Wordlaw is one of approximately 25 black female pilots flying for a major airline in the U.S. today.

She attended Lindop Elementary School (Broadview, IL), Oak Park and River Forest High School (Oak Park, IL), Lewis University (Romeoville, IL) and is an alumnus of Southern Illinois University, where she did her flight training. She moved to Houston in 2007 and is currently employed by United Airlines.

The trailer:



wordlaw.jpgBy Greenfield-Sanders Studio


"At age 10 she knew she wanted to fly after attending space camp, even though she had never seen a Black female pilot. She heard that a funeral was being held in the area for Janet Harmon Bragg, a pilot who circumvented racist attitudes about Black pilots and in the 1940s helped to build an airfield in the then-all-Black town of Robbins, Ill."

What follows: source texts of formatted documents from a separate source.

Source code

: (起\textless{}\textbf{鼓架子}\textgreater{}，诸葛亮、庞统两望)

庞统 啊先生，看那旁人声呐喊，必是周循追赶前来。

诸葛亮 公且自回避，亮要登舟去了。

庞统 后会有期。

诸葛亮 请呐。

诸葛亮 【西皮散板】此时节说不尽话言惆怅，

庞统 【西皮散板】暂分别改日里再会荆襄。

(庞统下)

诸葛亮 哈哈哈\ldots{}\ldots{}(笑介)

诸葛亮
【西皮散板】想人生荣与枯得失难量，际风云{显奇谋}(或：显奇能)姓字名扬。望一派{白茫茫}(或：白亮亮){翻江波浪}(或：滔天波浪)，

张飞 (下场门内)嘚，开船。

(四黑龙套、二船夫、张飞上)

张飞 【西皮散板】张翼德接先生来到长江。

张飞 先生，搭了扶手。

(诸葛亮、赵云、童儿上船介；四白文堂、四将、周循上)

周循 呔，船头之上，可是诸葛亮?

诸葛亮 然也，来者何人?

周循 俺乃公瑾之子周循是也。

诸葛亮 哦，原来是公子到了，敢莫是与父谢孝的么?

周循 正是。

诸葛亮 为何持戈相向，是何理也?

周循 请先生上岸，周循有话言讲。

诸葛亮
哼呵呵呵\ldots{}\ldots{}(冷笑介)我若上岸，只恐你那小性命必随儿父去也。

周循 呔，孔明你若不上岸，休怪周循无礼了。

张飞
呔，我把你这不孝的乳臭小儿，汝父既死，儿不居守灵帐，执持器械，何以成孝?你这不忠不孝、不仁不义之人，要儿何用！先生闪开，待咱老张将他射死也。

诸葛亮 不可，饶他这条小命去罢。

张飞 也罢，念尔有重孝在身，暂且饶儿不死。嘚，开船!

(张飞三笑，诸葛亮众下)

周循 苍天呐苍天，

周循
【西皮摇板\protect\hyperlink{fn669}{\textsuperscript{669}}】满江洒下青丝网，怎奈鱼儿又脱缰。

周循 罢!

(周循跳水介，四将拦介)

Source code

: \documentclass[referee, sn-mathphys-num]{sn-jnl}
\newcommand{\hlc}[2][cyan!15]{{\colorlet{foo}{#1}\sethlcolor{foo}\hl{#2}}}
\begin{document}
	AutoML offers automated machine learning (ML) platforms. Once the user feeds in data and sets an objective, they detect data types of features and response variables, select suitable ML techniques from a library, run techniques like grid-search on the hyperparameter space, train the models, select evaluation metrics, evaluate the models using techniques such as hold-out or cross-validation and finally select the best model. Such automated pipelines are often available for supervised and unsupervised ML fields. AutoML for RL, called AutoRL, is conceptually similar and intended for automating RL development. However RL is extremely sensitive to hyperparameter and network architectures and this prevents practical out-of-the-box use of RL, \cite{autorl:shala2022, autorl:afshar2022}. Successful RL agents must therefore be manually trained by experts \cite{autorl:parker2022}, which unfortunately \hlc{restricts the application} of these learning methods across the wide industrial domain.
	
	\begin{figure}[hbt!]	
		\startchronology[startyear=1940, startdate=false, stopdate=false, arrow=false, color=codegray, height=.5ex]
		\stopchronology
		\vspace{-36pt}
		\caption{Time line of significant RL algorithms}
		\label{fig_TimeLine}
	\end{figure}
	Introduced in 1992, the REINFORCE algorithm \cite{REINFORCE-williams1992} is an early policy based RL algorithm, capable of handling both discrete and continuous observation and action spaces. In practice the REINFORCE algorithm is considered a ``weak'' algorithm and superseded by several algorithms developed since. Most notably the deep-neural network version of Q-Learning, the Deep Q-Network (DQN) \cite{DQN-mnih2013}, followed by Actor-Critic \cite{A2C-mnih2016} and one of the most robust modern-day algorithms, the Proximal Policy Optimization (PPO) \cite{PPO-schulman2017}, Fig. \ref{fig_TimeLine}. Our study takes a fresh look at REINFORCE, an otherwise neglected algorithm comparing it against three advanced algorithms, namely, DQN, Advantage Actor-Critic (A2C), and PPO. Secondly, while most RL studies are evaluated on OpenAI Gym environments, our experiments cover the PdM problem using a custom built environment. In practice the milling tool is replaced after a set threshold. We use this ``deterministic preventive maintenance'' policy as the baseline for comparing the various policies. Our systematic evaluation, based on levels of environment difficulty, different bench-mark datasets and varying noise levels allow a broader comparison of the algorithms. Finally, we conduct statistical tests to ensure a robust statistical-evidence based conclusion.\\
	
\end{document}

"When she met a black female pilot at the service, she hugged her and cried. Now, as a pilot who's been flying commercially for 15 years, with regular routes to South America, Africa and Europe, Wordlaw said she hopes she can be a role model to kids who stare at the sky like she once did.

"She is that role model to at least one local teenager. Her 13-year-old son dreams of being a pilot one day, just like his mom.

"'It just makes a difference to see someone who looks like you,' she says in the documentary, noting that she has been hugged and kissed while walking through airports in her uniform."


Comments welcome.


1. From Warren Mercer:

I enjoyed the story on Nia Wordlaw. I know how it feels to be above the clouds and to realize that there must be a higher power somewhere.

My job has taken me from Taiwan to Sweden and everywhere in between. I loved to fly and it showed. I was a supervisor at Westinghouse working on a nuclear reactor in MI when the towers fell. That day gave me the impetus to fly even more.

I have never given in to fear. I overcame my mom being gunned down in front of me at 2-years-old (she survived), to people being murdered on my front porch by the time I was 18. Growing up on welfare forced me to dream big. All of my dreams that I ever had came true.

The only one that I ever had and wanted to do was go to Paris in the springtime. I went on my 34th birthday. I finished HS, college, and a four-year apprenticeship at the Norfolk Naval Shipyard as an inside machinist. I made supervisor shortly after going to work for Westinghouse in the mid-90's. Isn't it wonderful when your dreams come true!

Tonight's program was an accolade to the triumph of the human spirit in women, but it spoke well about the human spirit in us all. Godspeed to you all! In an ode to R, Kelly - "I believe I can fly." And it shows.

2. From Shirley Cody, Nashville:

I watched the documentary tonight; how awesome and inspiring!!! Kudos on a job well-done concerning the lives of these amazing women!!